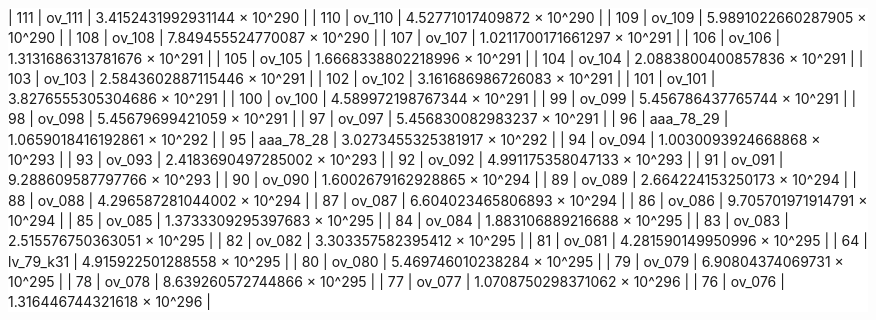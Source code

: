 | 111 | ov_111 | 3.4152431992931144 × 10^290 |
| 110 | ov_110 | 4.52771017409872 × 10^290 |
| 109 | ov_109 | 5.9891022660287905 × 10^290 |
| 108 | ov_108 | 7.849455524770087 × 10^290 |
| 107 | ov_107 | 1.0211700171661297 × 10^291 |
| 106 | ov_106 | 1.3131686313781676 × 10^291 |
| 105 | ov_105 | 1.6668338802218996 × 10^291 |
| 104 | ov_104 | 2.0883800400857836 × 10^291 |
| 103 | ov_103 | 2.5843602887115446 × 10^291 |
| 102 | ov_102 | 3.161686986726083 × 10^291 |
| 101 | ov_101 | 3.8276555305304686 × 10^291 |
| 100 | ov_100 | 4.589972198767344 × 10^291 |
| 99 | ov_099 | 5.456786437765744 × 10^291 |
| 98 | ov_098 | 5.45679699421059 × 10^291 |
| 97 | ov_097 | 5.456830082983237 × 10^291 |
| 96 | aaa_78_29 | 1.0659018416192861 × 10^292 |
| 95 | aaa_78_28 | 3.0273455325381917 × 10^292 |
| 94 | ov_094 | 1.0030093924668868 × 10^293 |
| 93 | ov_093 | 2.4183690497285002 × 10^293 |
| 92 | ov_092 | 4.991175358047133 × 10^293 |
| 91 | ov_091 | 9.288609587797766 × 10^293 |
| 90 | ov_090 | 1.6002679162928865 × 10^294 |
| 89 | ov_089 | 2.664224153250173 × 10^294 |
| 88 | ov_088 | 4.296587281044002 × 10^294 |
| 87 | ov_087 | 6.604023465806893 × 10^294 |
| 86 | ov_086 | 9.705701971914791 × 10^294 |
| 85 | ov_085 | 1.3733309295397683 × 10^295 |
| 84 | ov_084 | 1.883106889216688 × 10^295 |
| 83 | ov_083 | 2.515576750363051 × 10^295 |
| 82 | ov_082 | 3.303357582395412 × 10^295 |
| 81 | ov_081 | 4.281590149950996 × 10^295 |
| 64 | lv_79_k31 | 4.915922501288558 × 10^295 |
| 80 | ov_080 | 5.469746010238284 × 10^295 |
| 79 | ov_079 | 6.90804374069731 × 10^295 |
| 78 | ov_078 | 8.639260572744866 × 10^295 |
| 77 | ov_077 | 1.0708750298371062 × 10^296 |
| 76 | ov_076 | 1.316446744321618 × 10^296 |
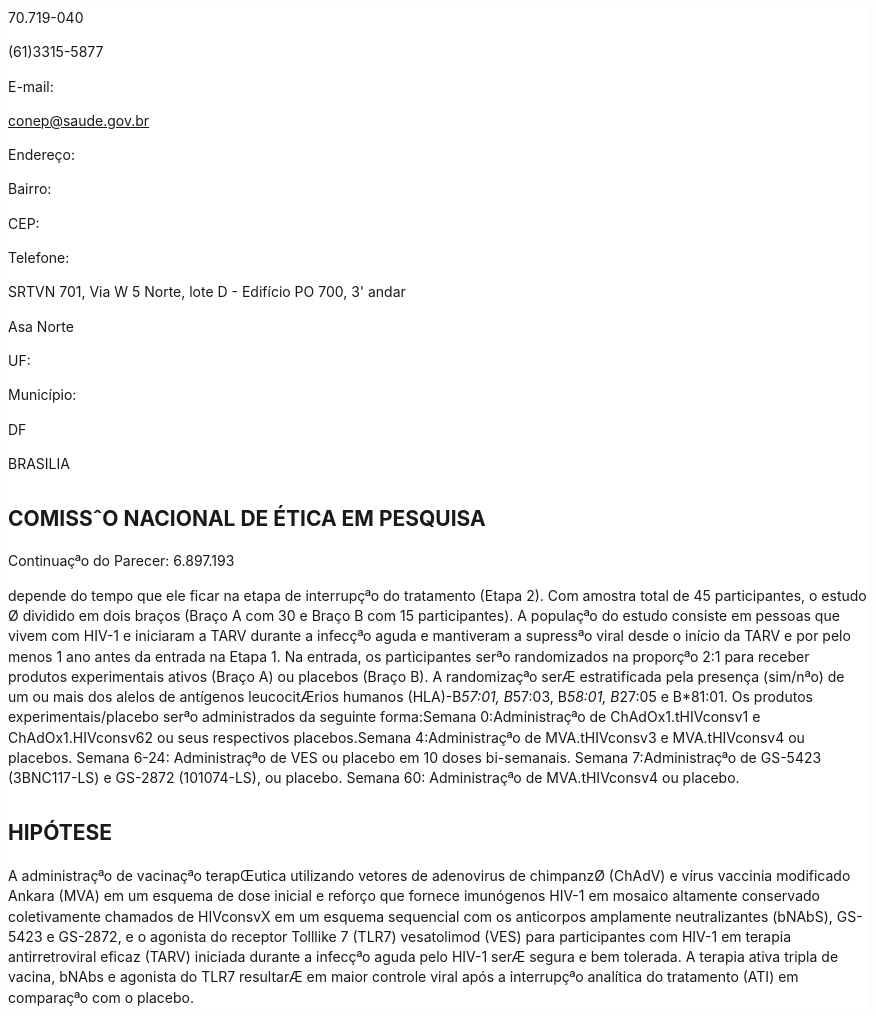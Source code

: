 70.719-040

(61)3315-5877

E-mail:

conep@saude.gov.br

Endereço:

Bairro:

CEP:

Telefone:

SRTVN 701, Via W 5 Norte, lote D - Edifício PO 700, 3' andar

Asa Norte

UF:

Município:

DF

BRASILIA

## COMISSˆO NACIONAL DE ÉTICA EM PESQUISA



Continuaçªo do Parecer: 6.897.193

depende do tempo que ele ficar na etapa de interrupçªo do tratamento (Etapa 2). Com amostra total de 45 participantes, o estudo Ø dividido em dois braços (Braço A com 30 e Braço B com 15 participantes). A populaçªo do estudo consiste em pessoas que vivem com HIV-1 e iniciaram a TARV durante a infecçªo aguda e mantiveram a supressªo viral desde o início da TARV e por pelo menos 1 ano antes da entrada na Etapa 1. Na entrada, os participantes serªo randomizados na proporçªo 2:1 para receber produtos experimentais ativos (Braço A) ou placebos (Braço B). A randomizaçªo serÆ estratificada pela presença (sim/nªo) de um ou mais dos alelos de antígenos leucocitÆrios humanos (HLA)-B*57:01, B*57:03, B*58:01, B*27:05 e B*81:01. Os produtos experimentais/placebo serªo administrados da seguinte forma:Semana 0:Administraçªo de ChAdOx1.tHIVconsv1 e ChAdOx1.HIVconsv62 ou seus respectivos placebos.Semana 4:Administraçªo de MVA.tHIVconsv3 e MVA.tHIVconsv4 ou placebos. Semana 6-24: Administraçªo de VES ou placebo em 10 doses bi-semanais. Semana 7:Administraçªo de GS-5423 (3BNC117-LS) e GS-2872 (101074-LS), ou placebo. Semana 60: Administraçªo de MVA.tHIVconsv4 ou placebo.

## HIPÓTESE

A administraçªo de vacinaçªo terapŒutica utilizando vetores de adenovirus de chimpanzØ (ChAdV) e vírus vaccinia modificado Ankara (MVA) em um esquema de dose inicial e reforço que fornece imunógenos HIV-1 em mosaico altamente conservado coletivamente chamados de HIVconsvX em um esquema sequencial com os anticorpos amplamente neutralizantes (bNAbS), GS-5423 e GS-2872, e o agonista do receptor Tolllike 7 (TLR7) vesatolimod (VES) para participantes com HIV-1 em terapia antirretroviral eficaz (TARV) iniciada durante a infecçªo aguda pelo HIV-1 serÆ segura e bem tolerada. A terapia ativa tripla de vacina, bNAbs e agonista do TLR7 resultarÆ em maior controle viral após a interrupçªo analítica do tratamento (ATI) em comparaçªo com o placebo.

· · · · ·

Each line from the start of the entries to the line holding "Continuaçªo do Parecer: 6.897.193" is to be given again exactly, both ends included, and each picture is to be left out.

- Response below -
Source code

: | 111 | ov_111 | 3.4152431992931144 × 10^290 |
| 110 | ov_110 | 4.52771017409872 × 10^290 |
| 109 | ov_109 | 5.9891022660287905 × 10^290 |
| 108 | ov_108 | 7.849455524770087 × 10^290 |
| 107 | ov_107 | 1.0211700171661297 × 10^291 |
| 106 | ov_106 | 1.3131686313781676 × 10^291 |
| 105 | ov_105 | 1.6668338802218996 × 10^291 |
| 104 | ov_104 | 2.0883800400857836 × 10^291 |
| 103 | ov_103 | 2.5843602887115446 × 10^291 |
| 102 | ov_102 | 3.161686986726083 × 10^291 |
| 101 | ov_101 | 3.8276555305304686 × 10^291 |
| 100 | ov_100 | 4.589972198767344 × 10^291 |
| 99 | ov_099 | 5.456786437765744 × 10^291 |
| 98 | ov_098 | 5.45679699421059 × 10^291 |
| 97 | ov_097 | 5.456830082983237 × 10^291 |
| 96 | aaa_78_29 | 1.0659018416192861 × 10^292 |
| 95 | aaa_78_28 | 3.0273455325381917 × 10^292 |
| 94 | ov_094 | 1.0030093924668868 × 10^293 |
| 93 | ov_093 | 2.4183690497285002 × 10^293 |
| 92 | ov_092 | 4.991175358047133 × 10^293 |
| 91 | ov_091 | 9.288609587797766 × 10^293 |
| 90 | ov_090 | 1.6002679162928865 × 10^294 |
| 89 | ov_089 | 2.664224153250173 × 10^294 |
| 88 | ov_088 | 4.296587281044002 × 10^294 |
| 87 | ov_087 | 6.604023465806893 × 10^294 |
| 86 | ov_086 | 9.705701971914791 × 10^294 |
| 85 | ov_085 | 1.3733309295397683 × 10^295 |
| 84 | ov_084 | 1.883106889216688 × 10^295 |
| 83 | ov_083 | 2.515576750363051 × 10^295 |
| 82 | ov_082 | 3.303357582395412 × 10^295 |
| 81 | ov_081 | 4.281590149950996 × 10^295 |
| 64 | lv_79_k31 | 4.915922501288558 × 10^295 |
| 80 | ov_080 | 5.469746010238284 × 10^295 |
| 79 | ov_079 | 6.90804374069731 × 10^295 |
| 78 | ov_078 | 8.639260572744866 × 10^295 |
| 77 | ov_077 | 1.0708750298371062 × 10^296 |
| 76 | ov_076 | 1.316446744321618 × 10^296 |
Source code

: 70.719-040

(61)3315-5877

E-mail:

conep@saude.gov.br

Endereço:

Bairro:

CEP:

Telefone:

SRTVN 701, Via W 5 Norte, lote D - Edifício PO 700, 3' andar

Asa Norte

UF:

Município:

DF

BRASILIA

## COMISSˆO NACIONAL DE ÉTICA EM PESQUISA



Continuaçªo do Parecer: 6.897.193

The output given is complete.